[Rendered images with source text]
━━━━━━━━

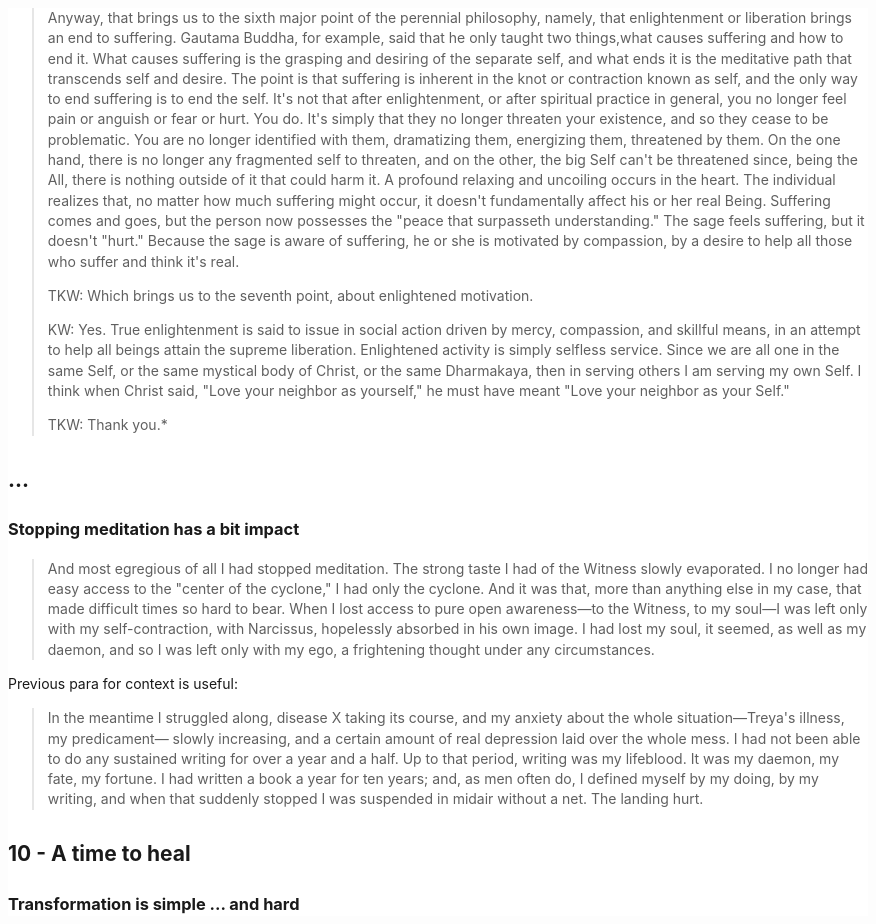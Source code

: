 > Anyway, that brings us to the sixth major point of the perennial philosophy, namely, that enlightenment or liberation brings an end to suffering. Gautama Buddha, for example, said that he only taught two things,what causes suffering and how to end it. What causes suffering is the grasping and desiring of the separate self, and what ends it is the meditative path that transcends self and desire. The point is that suffering is inherent in the knot or contraction known as self, and the only way to end suffering is to end the self. It's not that after enlightenment, or after spiritual practice in general, you no longer feel pain or anguish or fear or hurt. You do. It's simply that they no longer threaten your existence, and so they cease to be problematic. You are no longer identified with them, dramatizing them, energizing them, threatened by them. On the one hand, there is no longer any fragmented self to threaten, and on the other, the big Self can't be threatened since, being the All, there is nothing outside of it that could harm it. A profound relaxing and uncoiling occurs in the heart. The individual realizes that, no matter how much suffering might occur, it doesn't fundamentally affect his or her real Being. Suffering comes and goes, but the person now possesses the "peace that surpasseth understanding." The sage feels suffering, but it doesn't "hurt." Because the sage is aware of suffering, he or she is motivated by compassion, by a desire to help all those who suffer and think it's real.
> 
> TKW: Which brings us to the seventh point, about enlightened motivation.
> 
> KW: Yes. True enlightenment is said to issue in social action driven by mercy, compassion, and skillful means, in an attempt to help all beings attain the supreme liberation. Enlightened activity is simply selfless service. Since we are all one in the same Self, or the same mystical body of Christ, or the same Dharmakaya, then in serving others I am serving my own Self. I think when Christ said, "Love your neighbor as yourself," he must have meant "Love your neighbor as your Self."
> 
> TKW: Thank you.*

## ...

### Stopping meditation has a bit impact

> And most egregious of all I had stopped meditation. The strong taste I had of the Witness slowly evaporated. I no longer had easy access to the "center of the cyclone," I had only the cyclone. And it was that, more than anything else in my case, that made difficult times so hard to bear. When I lost access to pure open awareness—to the Witness, to my soul—I was left only with my self-contraction, with Narcissus, hopelessly absorbed in his own image. I had lost my soul, it seemed, as well as my daemon, and so I was left only with my ego, a frightening thought under any circumstances.

Previous para for context is useful:

> In the meantime I struggled along, disease X taking its course, and my anxiety about the whole situation—Treya's illness, my predicament— slowly increasing, and a certain amount of real depression laid over the whole mess. I had not been able to do any sustained writing for over a year and a half. Up to that period, writing was my lifeblood. It was my daemon, my fate, my fortune. I had written a book a year for ten years; and, as men often do, I defined myself by my doing, by my writing, and when that suddenly stopped I was suspended in midair without a net. The landing hurt.

## 10 - A time to heal

### Transformation is simple ... and hard
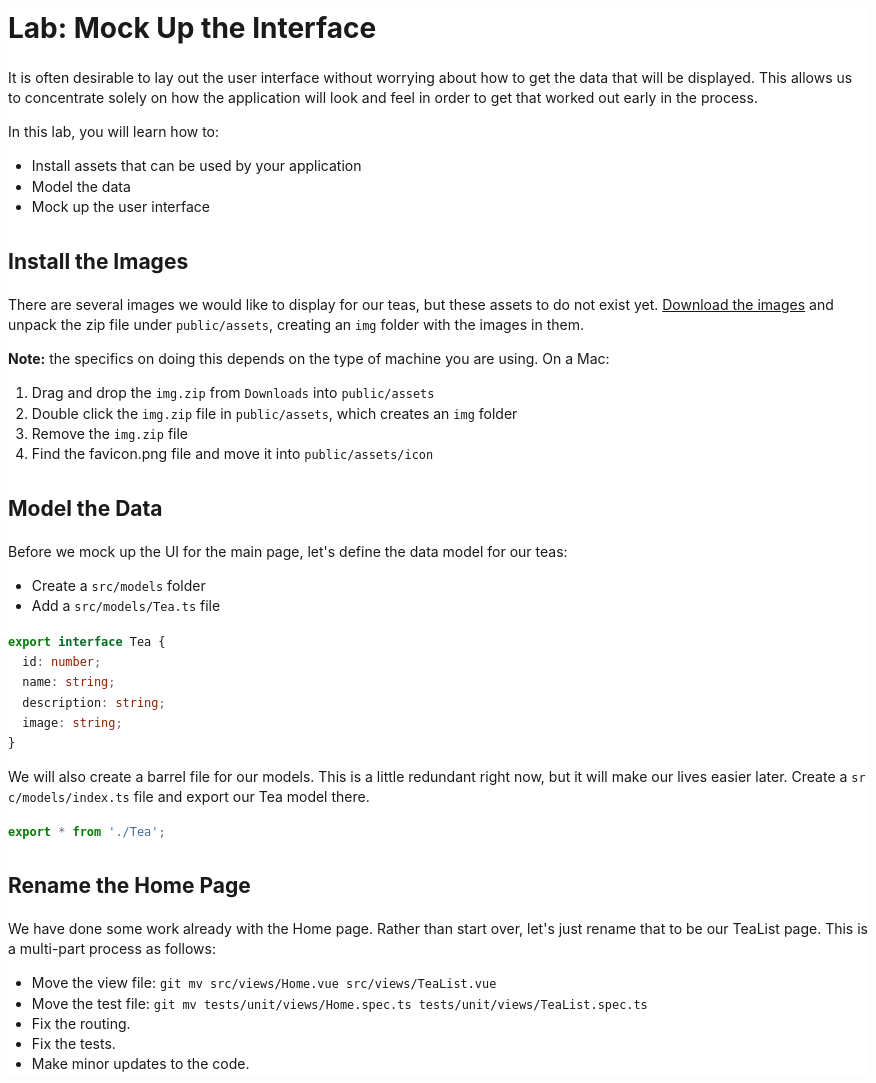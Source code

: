 # Lab: Mock Up the Interface

It is often desirable to lay out the user interface without worrying about how to get the data that will be displayed. This allows us to concentrate solely on how the application will look and feel in order to get that worked out early in the process.

In this lab, you will learn how to:

- Install assets that can be used by your application
- Model the data
- Mock up the user interface

## Install the Images

There are several images we would like to display for our teas, but these assets to do not exist yet. <a download href="/assets/packages/ionic-angular/img.zip">Download the images</a> and unpack the zip file under `public/assets`, creating an `img` folder with the images in them.

**Note:** the specifics on doing this depends on the type of machine you are using. On a Mac:

1. Drag and drop the `img.zip` from `Downloads` into `public/assets`
1. Double click the `img.zip` file in `public/assets`, which creates an `img` folder
1. Remove the `img.zip` file
1. Find the favicon.png file and move it into `public/assets/icon`

## Model the Data

Before we mock up the UI for the main page, let's define the data model for our teas:

- Create a `src/models` folder
- Add a `src/models/Tea.ts` file

```TypeScript
export interface Tea {
  id: number;
  name: string;
  description: string;
  image: string;
}
```

We will also create a barrel file for our models. This is a little redundant right now, but it will make our lives easier later. Create a `src/models/index.ts` file and export our Tea model there.

```typescript
export * from './Tea';
```

## Rename the Home Page

We have done some work already with the Home page. Rather than start over, let's just rename that to be our TeaList page. This is a multi-part process as follows:

- Move the view file: `git mv src/views/Home.vue src/views/TeaList.vue`
- Move the test file: `git mv tests/unit/views/Home.spec.ts tests/unit/views/TeaList.spec.ts`
- Fix the routing.
- Fix the tests.
- Make minor updates to the code.
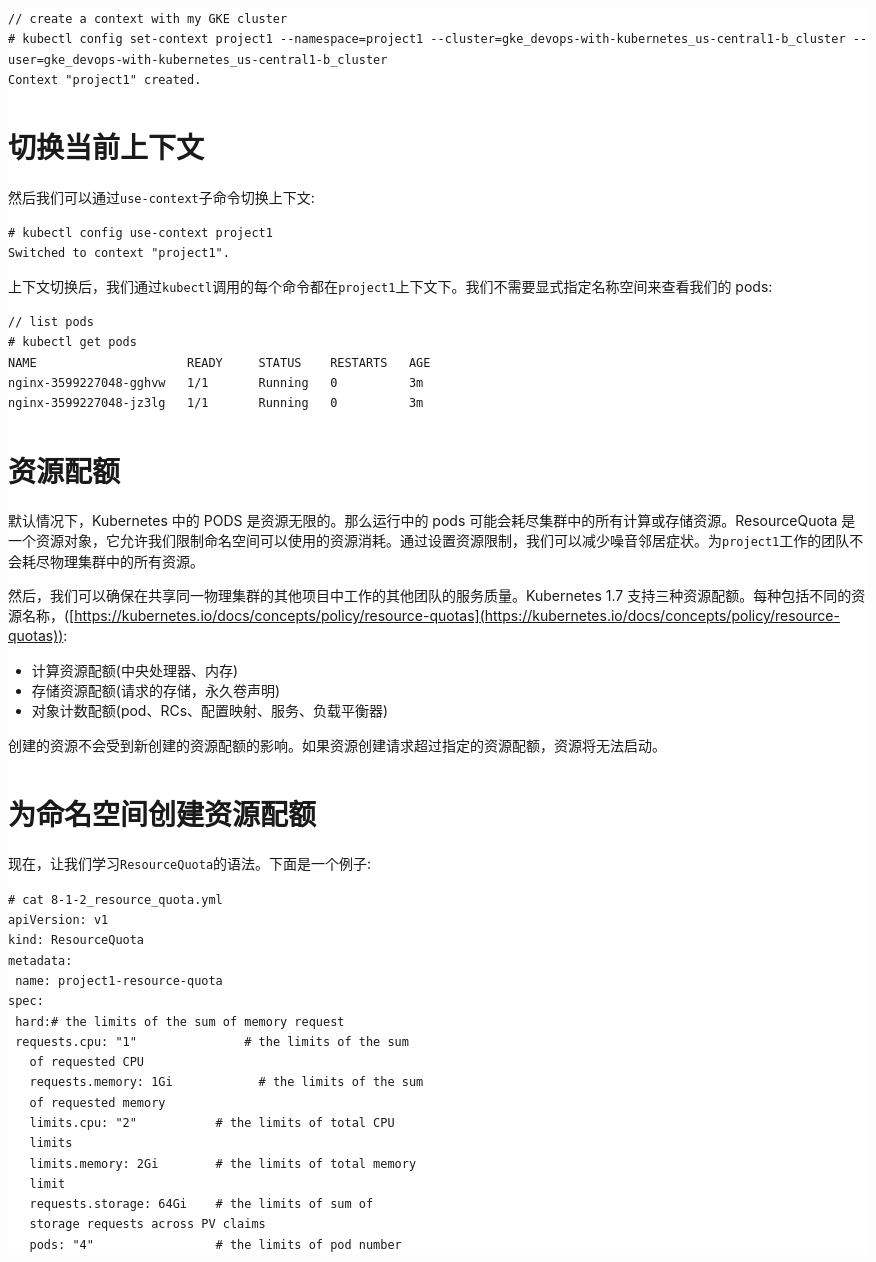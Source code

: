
 ```
// create a context with my GKE cluster
# kubectl config set-context project1 --namespace=project1 --cluster=gke_devops-with-kubernetes_us-central1-b_cluster --user=gke_devops-with-kubernetes_us-central1-b_cluster
Context "project1" created.  
```

# 切换当前上下文

然后我们可以通过`use-context`子命令切换上下文:

```
# kubectl config use-context project1
Switched to context "project1".  
```

上下文切换后，我们通过`kubectl`调用的每个命令都在`project1`上下文下。我们不需要显式指定名称空间来查看我们的 pods:

```
// list pods
# kubectl get pods
NAME                     READY     STATUS    RESTARTS   AGE
nginx-3599227048-gghvw   1/1       Running   0          3m
nginx-3599227048-jz3lg   1/1       Running   0          3m  
```

# 资源配额

默认情况下，Kubernetes 中的 PODS 是资源无限的。那么运行中的 pods 可能会耗尽集群中的所有计算或存储资源。ResourceQuota 是一个资源对象，它允许我们限制命名空间可以使用的资源消耗。通过设置资源限制，我们可以减少噪音邻居症状。为`project1`工作的团队不会耗尽物理集群中的所有资源。

然后，我们可以确保在共享同一物理集群的其他项目中工作的其他团队的服务质量。Kubernetes 1.7 支持三种资源配额。每种包括不同的资源名称，([https://kubernetes.io/docs/concepts/policy/resource-quotas](https://kubernetes.io/docs/concepts/policy/resource-quotas)):

*   计算资源配额(中央处理器、内存)
*   存储资源配额(请求的存储，永久卷声明)
*   对象计数配额(pod、RCs、配置映射、服务、负载平衡器)

创建的资源不会受到新创建的资源配额的影响。如果资源创建请求超过指定的资源配额，资源将无法启动。

# 为命名空间创建资源配额

现在，让我们学习`ResourceQuota`的语法。下面是一个例子:

```
# cat 8-1-2_resource_quota.yml
apiVersion: v1
kind: ResourceQuota
metadata:
 name: project1-resource-quota
spec:
 hard:# the limits of the sum of memory request
 requests.cpu: "1"               # the limits of the sum   
   of requested CPU
   requests.memory: 1Gi            # the limits of the sum  
   of requested memory 
   limits.cpu: "2"           # the limits of total CPU  
   limits
   limits.memory: 2Gi        # the limits of total memory 
   limit 
   requests.storage: 64Gi    # the limits of sum of 
   storage requests across PV claims
   pods: "4"                 # the limits of pod number   
```
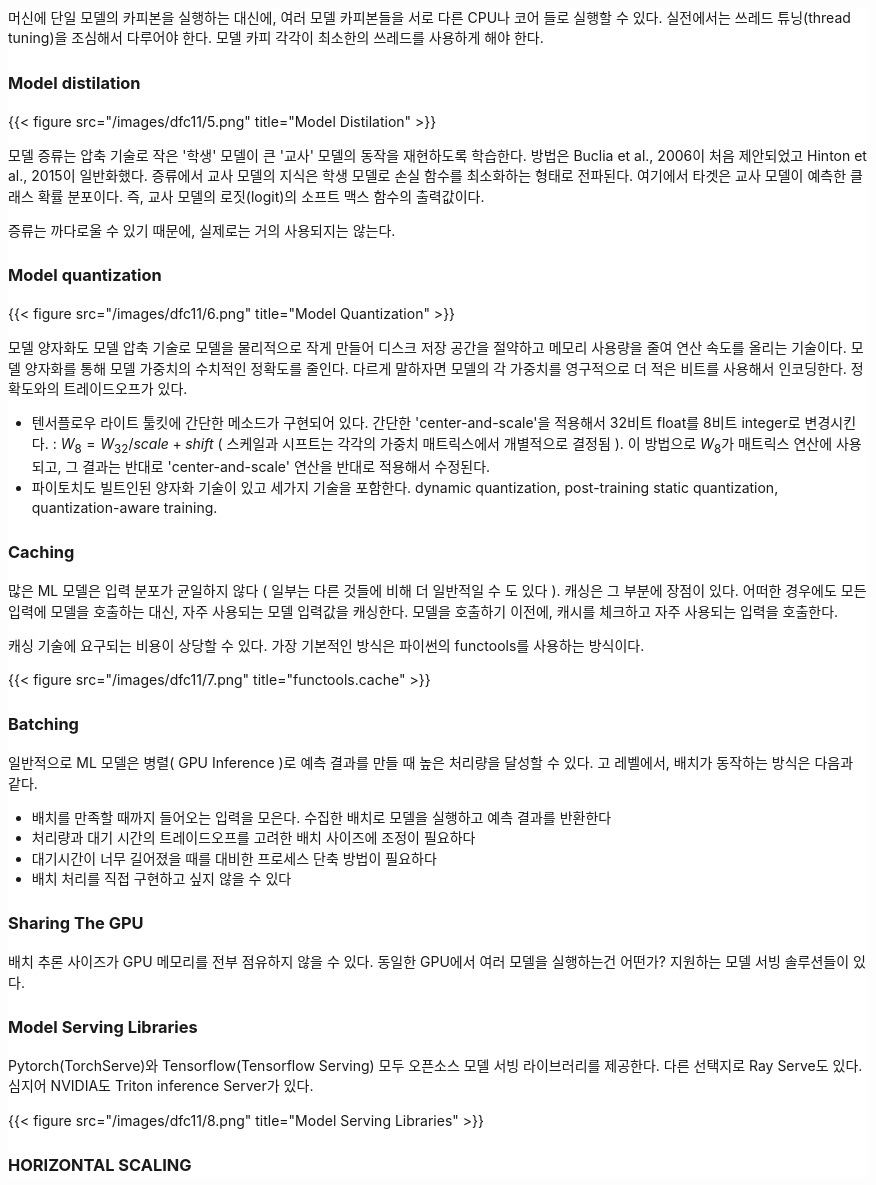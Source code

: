 머신에 단일 모델의 카피본을 실행하는 대신에, 여러 모델 카피본들을 서로 다른 CPU나 코어 들로 실행할 수 있다. 실전에서는 쓰레드 튜닝(thread tuning)을 조심해서 다루어야 한다. 모델 카피 각각이 최소한의 쓰레드를 사용하게 해야 한다. 

### Model distilation

{{< figure src="/images/dfc11/5.png" title="Model Distilation" >}}

모델 증류는 압축 기술로 작은 '학생' 모델이 큰 '교사' 모델의 동작을 재현하도록 학습한다. 방법은 Buclia et al., 2006이 처음 제안되었고 Hinton et al., 2015이 일반화했다. 증류에서 교사 모델의 지식은 학생 모델로 손실 함수를 최소화하는 형태로 전파된다. 여기에서 타겟은 교사 모델이 예측한 클래스 확률 분포이다. 즉, 교사 모델의 로짓(logit)의 소프트 맥스 함수의 출력값이다. 

증류는 까다로울 수 있기 때문에, 실제로는 거의 사용되지는 않는다. 

### Model quantization

{{< figure src="/images/dfc11/6.png" title="Model Quantization" >}}

모델 양자화도 모델 압축 기술로 모델을 물리적으로 작게 만들어 디스크 저장 공간을 절약하고 메모리 사용량을 줄여 연산 속도를 올리는 기술이다. 모델 양자화를 통해 모델 가중치의 수치적인 정확도를 줄인다. 다르게 말하자면 모델의 각 가중치를 영구적으로 더 적은 비트를 사용해서 인코딩한다. 정확도와의 트레이드오프가 있다.

- 텐서플로우 라이트 툴킷에 간단한 메소드가 구현되어 있다. 간단한 'center-and-scale'을 적용해서 32비트 float를 8비트 integer로 변경시킨다. : $W_8 = W_32 / scale + shift$ ( 스케일과 시프트는 각각의 가중치 매트릭스에서 개별적으로 결정됨 ). 이 방법으로 $W_8$가 매트릭스 연산에 사용되고, 그 결과는 반대로 'center-and-scale' 연산을 반대로 적용해서 수정된다.
- 파이토치도 빌트인된 양자화 기술이 있고 세가지 기술을 포함한다. dynamic quantization, post-training static quantization, quantization-aware training.

### Caching

많은 ML 모델은 입력 분포가 균일하지 않다 ( 일부는 다른 것들에 비해 더 일반적일 수 도 있다 ). 캐싱은 그 부분에 장점이 있다. 어떠한 경우에도 모든 입력에 모델을 호출하는 대신, 자주 사용되는 모델 입력값을 캐싱한다. 모델을 호출하기 이전에, 캐시를 체크하고 자주 사용되는 입력을 호출한다. 

캐싱 기술에 요구되는 비용이 상당할 수 있다. 가장 기본적인 방식은 파이썬의 functools를 사용하는 방식이다.

{{< figure src="/images/dfc11/7.png" title="functools.cache" >}}

### Batching

일반적으로 ML 모델은 병렬( GPU Inference )로 예측 결과를 만들 때 높은 처리량을 달성할 수 있다. 고 레벨에서, 배치가 동작하는 방식은 다음과 같다.

- 배치를 만족할 때까지 들어오는 입력을 모은다. 수집한 배치로 모델을 실행하고 예측 결과를 반환한다
- 처리량과 대기 시간의 트레이드오프를 고려한 배치 사이즈에 조정이 필요하다
- 대기시간이 너무 길어졌을 때를 대비한 프로세스 단축 방법이 필요하다
- 배치 처리를 직접 구현하고 싶지 않을 수 있다

### Sharing The GPU

배치 추론 사이즈가 GPU 메모리를 전부 점유하지 않을 수 있다. 동일한 GPU에서 여러 모델을 실행하는건 어떤가? 지원하는 모델 서빙 솔루션들이 있다.

### Model Serving Libraries

Pytorch(TorchServe)와 Tensorflow(Tensorflow Serving) 모두 오픈소스 모델 서빙 라이브러리를 제공한다. 다른 선택지로 Ray Serve도 있다. 심지어 NVIDIA도 Triton inference Server가 있다.

{{< figure src="/images/dfc11/8.png" title="Model Serving Libraries" >}}

### HORIZONTAL SCALING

━━━━━━━━

[TASK GOAL]
What is wanted is an exact copy of the lines above from the one containing "### Transformation is simple ... and hard" through the one containing "There are several", with no pictures in it.

[TASK RESULT]
### Transformation is simple ... and hard
Source code

: # Lab: Mock Up the Interface

It is often desirable to lay out the user interface without worrying about how to get the data that will be displayed. This allows us to concentrate solely on how the application will look and feel in order to get that worked out early in the process.

In this lab, you will learn how to:

- Install assets that can be used by your application
- Model the data
- Mock up the user interface

## Install the Images

There are several images we would like to display for our teas, but these assets to do not exist yet. <a download href="/assets/packages/ionic-angular/img.zip">Download the images</a> and unpack the zip file under `public/assets`, creating an `img` folder with the images in them.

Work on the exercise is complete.